Prusti is based on Viper - a framework for building verification tools. It uses symbolic execution and Z3 Theorem Prover.

Installation #

Authors recommend using Visual Studio Code extension. Command-line tools can be downloaded from GitHub’s Releases

Usage #

You can simply run Prusti on your code and it will look for:

• absence of reachable panics
• absence of reachable, failing assertions
• absence of integer overflows

Prusti detects all functions in a project (even unreachable ones) and checks them “independently”. It simply assumes that functions arguments can take any value - are bounded only by their types.

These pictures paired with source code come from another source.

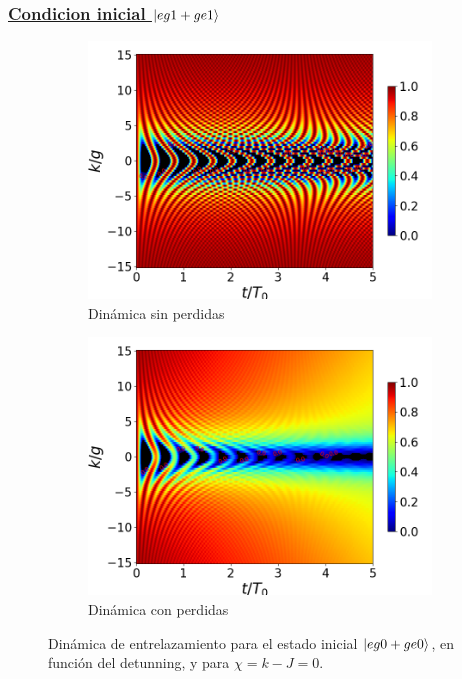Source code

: \subsubsection{\underline{Condicion inicial $\ket{eg1+ge1}$}}
\begin{figure}[h]
    \centering
    \begin{subfigure}{0.49\textwidth}
        \includegraphics[width=\textwidth]{figuras/ch4/concu/k/eg1+ge1 d=0.0g x=0.0g J=15.0g gamma=0.25g concu k uni.png}
        \caption{Dinámica sin perdidas}
        \label{fig4:concu k 1 uni}
    \end{subfigure}
    \hfill
    \begin{subfigure}{0.49\textwidth}
        \includegraphics[width=\textwidth]{figuras/ch4/concu/k/eg1+ge1 d=0.0g x=0.0g J=15.0g gamma=0.25g concu k dis.png}
        \caption{Dinámica con perdidas}
        \label{fig4:concu k 1 dis}
    \end{subfigure}
    \caption{Dinámica de entrelazamiento para el estado inicial $\ket{eg0+ge0}$, en función del detunning, y para $\chi=k-J=0$.}
    \label{fig4:concu k 1}
\end{figure}
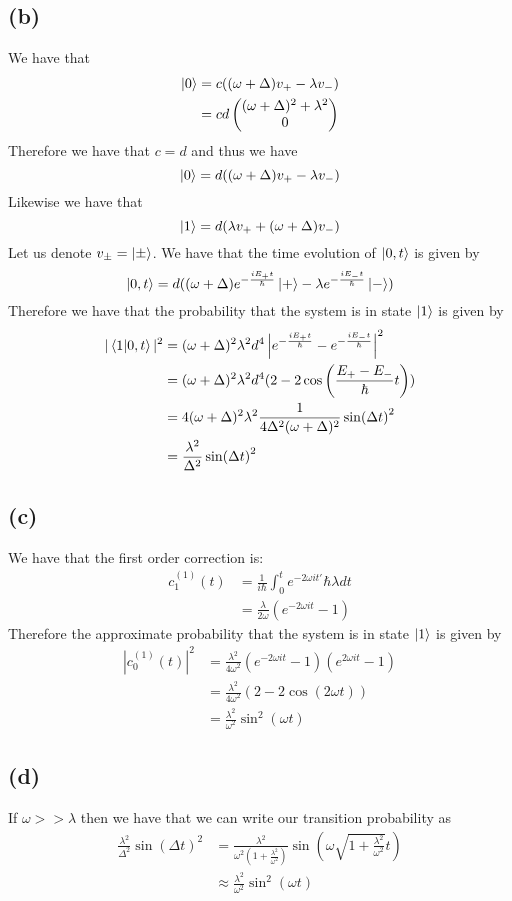\documentclass[11pt]{article}
\begin{document}
\subsection*{(b)}
We have that 
\begin{align*}
    \ket{0} &= c((\omega+\Delta)v_{+}-\lambda v_{-})\\
    &= cd \begin{pmatrix}
        (\omega+\Delta)^2+\lambda^2\\
        0
    \end{pmatrix}
\end{align*}
Therefore we have that $c=d$ and thus we have 
$$\ket{0} = d((\omega+\Delta)v_{+}-\lambda v_{-})$$
Likewise we have that 
$$\ket{1} = d(\lambda v_{+}+(\omega+\Delta)v_{-})$$
Let us denote $v_{\pm} = \ket{\pm}$. We have that the time evolution of 
$\ket{0,t}$ is given by
$$\ket{0,t} = d((\omega+\Delta)e^{-\frac{iE_{+}t}{\hbar}}\ket{+}-
\lambda e^{-\frac{iE_{-}t}{\hbar}}\ket{-})$$
Therefore we have that the probability that the 
system is in state $\ket{1}$ is given by 
\begin{align*}
    |\bra{1}\ket{0,t}|^2 &= (\omega+\Delta)^2\lambda^2 d^4\left| e^{-\frac{iE_{+}t}{\hbar}}
    -e^{-\frac{iE_{-}t}{\hbar}}\right|^2\\
    &= (\omega+\Delta)^2\lambda^2 d^4 (2-2\cos\left(\frac{E_{+}-E_{-}}{\hbar}t\right))\\
    &= 4 (\omega+\Delta)^2\lambda^2 \frac{1}{4\Delta^2(\omega+\Delta)^2} \sin(\Delta t)^2\\
    &= \frac{\lambda^2}{\Delta^2}\sin(\Delta t)^2
\end{align*}
\subsection*{(c)}
We have that the first order correction is:
\begin{align*}
    c_{1}^{(1)}(t) &= \frac{1}{i\hbar}\int_{0}^{t} e^{-2\omega i t'} \hbar\lambda dt\\
    &= \frac{\lambda}{2\omega}\left(e^{-2\omega i t}-1\right)
\end{align*}
Therefore the approximate probability that the system is in state $\ket{1}$ is given by
\begin{align*}
    |c_{0}^{(1)}(t)|^2 &= \frac{\lambda^2}{4\omega^2}\left(e^{-2\omega i t}-1\right)\left(e^{2\omega i t}-1\right)\\
    &= \frac{\lambda^2}{4\omega^2}\left(2-2\cos(2\omega t)\right)\\
    &= \frac{\lambda^2}{\omega^2}\sin^2(\omega t)
\end{align*}
\subsection*{(d)}
If $\omega>>\lambda$ then we have that we can write our transition probability
as 
\begin{align*}
    \frac{\lambda^2}{\Delta^2}\sin(\Delta t)^2 &= \frac{\lambda^2}{\omega^2\left(1+\frac{\lambda^2}{\omega^2}\right)}\sin\left(\omega\sqrt{1+\frac{\lambda^2}{\omega^2}}t\right)\\
    &\approx \frac{\lambda^2}{\omega^2}\sin^2(\omega t)
\end{align*}
\end{document}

Please note that Prusti does not check testing code.

To restrict values, and to define more code’s properties for verification, we have to create specifications for functions.

Function specifications #

The main power of Prusti lays in its ability to specify and validate functions’ contracts (or specifications). A function’s specification consists of pre- and post-conditions.

• Pre-conditions
  • are checked before calls
  • Prust verifies that all calls to the function are done with arguments meeting the pre-conditions
  • Pre-condition limits set of possible values for post-condition checks
• Post-conditions
  • are checked after function returns
  • Prust verifies that post-conditions are meet at all exit-points of the function

In the example below, conditions are implemented with Rust attributes: requires (pre-) and ensures (post-).

Prusti will check if all calls to prusti_check pass the argument that is less or equal to 20.

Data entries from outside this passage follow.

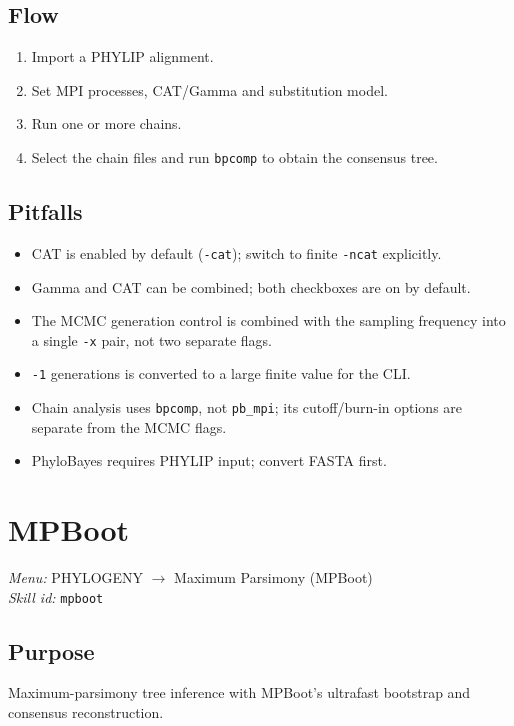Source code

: \documentclass[11pt]{report}
\begin{document}
\subsection{Flow}

\begin{enumerate}
  \item Import a PHYLIP alignment.
  \item Set MPI processes, CAT/Gamma and substitution model.
  \item Run one or more chains.
  \item Select the chain files and run \texttt{bpcomp} to obtain the consensus tree.
\end{enumerate}

\subsection{Pitfalls}

\begin{itemize}
  \item CAT is enabled by default (\texttt{-cat}); switch to finite \texttt{-ncat} explicitly.
  \item Gamma and CAT can be combined; both checkboxes are on by default.
  \item The MCMC generation control is combined with the sampling frequency into a single \texttt{-x} pair, not two separate flags.
  \item \texttt{-1} generations is converted to a large finite value for the CLI.
  \item Chain analysis uses \texttt{bpcomp}, not \texttt{pb\_\allowbreak mpi}; its cutoff/burn-in options are separate from the MCMC flags.
  \item PhyloBayes requires PHYLIP input; convert FASTA first.
\end{itemize}


\section{MPBoot}
\noindent\textit{Menu:} PHYLOGENY $\rightarrow$ Maximum Parsimony (MPBoot)\\
\noindent\textit{Skill id:} \texttt{mpboot}

\subsection{Purpose}

Maximum-parsimony tree inference with MPBoot's ultrafast bootstrap and consensus reconstruction.
\end{document}
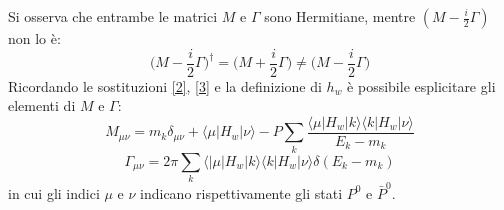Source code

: Si osserva che entrambe le matrici $M$ e $\Gamma$ sono Hermitiane, mentre $(M-\frac{i}{2}\Gamma)$ non lo è:
\begin{equation}
 \Bigg(M-\frac{i}{2}\Gamma\Bigg)^{\dag} = \Bigg(M +\frac{i}{2}\Gamma\Bigg) \neq \Bigg(M-\frac{i}{2}\Gamma\Bigg)
\end{equation}
Ricordando le sostituzioni \eqref{2}, \eqref{3} e la definizione di $h_w$ è possibile esplicitare gli elementi di $M$ e $\Gamma$:
\begin{equation}
M_{\mu\nu} = m_k\delta_{\mu\nu} + \langle \mu|H_w|\nu\rangle - P\sum_{k}\frac{\langle\mu|H_w|k\rangle\langle k|H_w|\nu\rangle}{E_k-m_k}
\end{equation}
\begin{equation}\label{gamma}
\Gamma_{\mu\nu} = 2\pi\sum_{k}\langle|\mu|H_w|k\rangle\langle k|H_w|\nu\rangle\delta(E_k-m_k) 
\end{equation}
in cui gli indici $\mu$ e $\nu$ indicano rispettivamente gli stati $P^0$ e $\bar{P}^0$.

Then it will check if possible return values from the prusti_check function are below 10 - assuming the input is less or equal to 20.

use prusti_contracts::*;
fn main() { 
    prusti_check(20);
    prusti_check(11);
}

#[requires(x <= 20)]
#[ensures(x < 10)]
fn prusti_check(x: u32) -> u32 {
    if x >= 10 {
        return x / 100;
    }
    return x;
}

If values violating conditions are found, Prusti retruns an error and can produce an example set of values that demonstrate the problem.

Prusti does not support loops automatically

You have to specify body_invariants to enable code verification.

Kani #

Kani is a frontend for CBMC (Bounded Model Checker for C and C++).

Installation #

You can simply use cargo for installation.

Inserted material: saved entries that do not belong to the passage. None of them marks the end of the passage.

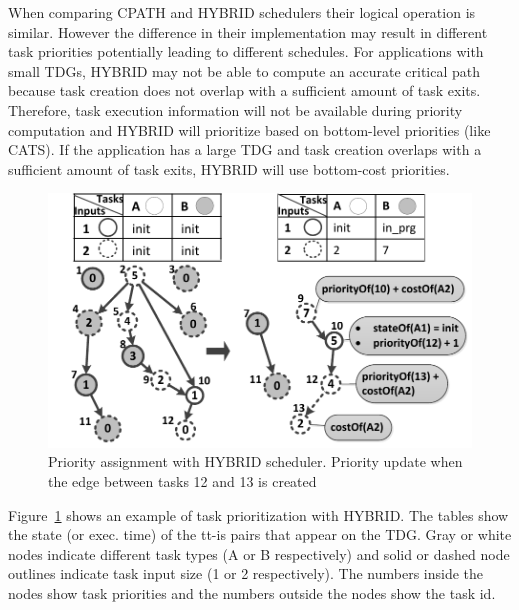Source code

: When comparing CPATH and HYBRID schedulers their logical operation is similar.
However the difference in their implementation may result in different task priorities potentially leading to different schedules.
For applications with small TDGs, HYBRID may not be able to compute an accurate critical path because task creation does not overlap with a sufficient amount of task exits.
Therefore, task execution information will not be available during priority computation and HYBRID will prioritize based on bottom-level priorities (like CATS).
If the application has a large TDG and task creation overlaps with a sufficient amount of task exits, HYBRID will use bottom-cost priorities.

\begin{figure}[tr]
\includegraphics[width=\columnwidth]{images/hybrid_prioritization.pdf} 
\centering
\caption{Priority assignment with HYBRID scheduler. Priority update when the edge between tasks 12 and 13 is created}
\label{hybrid_priorities}
\vspace{-0.5cm}
\end{figure} 

Figure~\ref{hybrid_priorities} shows an example of task prioritization with HYBRID.
The tables show the state (or exec. time) of the tt-is pairs that appear on the TDG. Gray or white nodes indicate different task types (A or B respectively) and solid or dashed node outlines indicate task input size (1 or 2 respectively). The numbers inside the nodes show task priorities and the numbers outside the nodes show the task id.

cargo install --locked kani-verifier
cargo kani setup

Basic usage #

Kani reasembles normal unit tests writing. You have to write a test and run

cargo kani

However, instead of using concrete values, use kani::any() to create a “symbolic” (or unbounded or nondeterministic) variable. Such variable can take any value (of its type).

Runnig the test, Kani will verify absence of the following conditions for all poosible values of the symbolic variables:

• failing assertions
• panics
• memory safety issues
• integer overflows

If the code to test is too complex, Kani may take long time to finish or even not terminate at all. To overcome this, we can use three features:

• kani::assume - for restricting (bounding) symbolic values. It is a bit similar to Prusti’s pre-conditions
• kani::unwind - for controlling bounds for loops. Kani will assume that loops can loop only the configured amount of times. Greater the amount, slower the execution. But configuring the amount to be too small, Kani will fail too early. This is the mechanism that overcomes Prusti’s limitation with the body_invariant.
• kani::Arbitrary - for defining per-type limitations for symbolic values

Lets see an example:

pub struct Book {
    title: String,
    pages: u16
}

fn read_book(r: Book) -> u16 {
    return if r.title == "The Black Book" {
        0
    } else {
        let mut letters = 0;
        for page in 0..r.pages {
            if page == 13 {
                panic!("Bad luck");
            }
            letters += page;
        }
        letters
    }
}

#[cfg(kani)]
mod verification {
    use crate::{Book, read_book};

    impl kani::Arbitrary for Book {
        fn any() -> Self {
            let titles = vec!["The Black Book", "Lord of the ToB",
                              "The White Book"];
            let title_id: usize = kani::any();
            kani::assume(title_id < titles.len());
            Book { title: titles[title_id].to_string(), pages: kani::any() }
        }
    }

    #[kani::proof]
    #[kani::unwind(18)]
    fn verify_book() {
        let book: Book = kani::any();
        kani::assume(book.pages < 4096);
        let y = read_book(book);
        assert!(y < 100);
    }
}

Here we have a simple structure and a function that panics for some inputs.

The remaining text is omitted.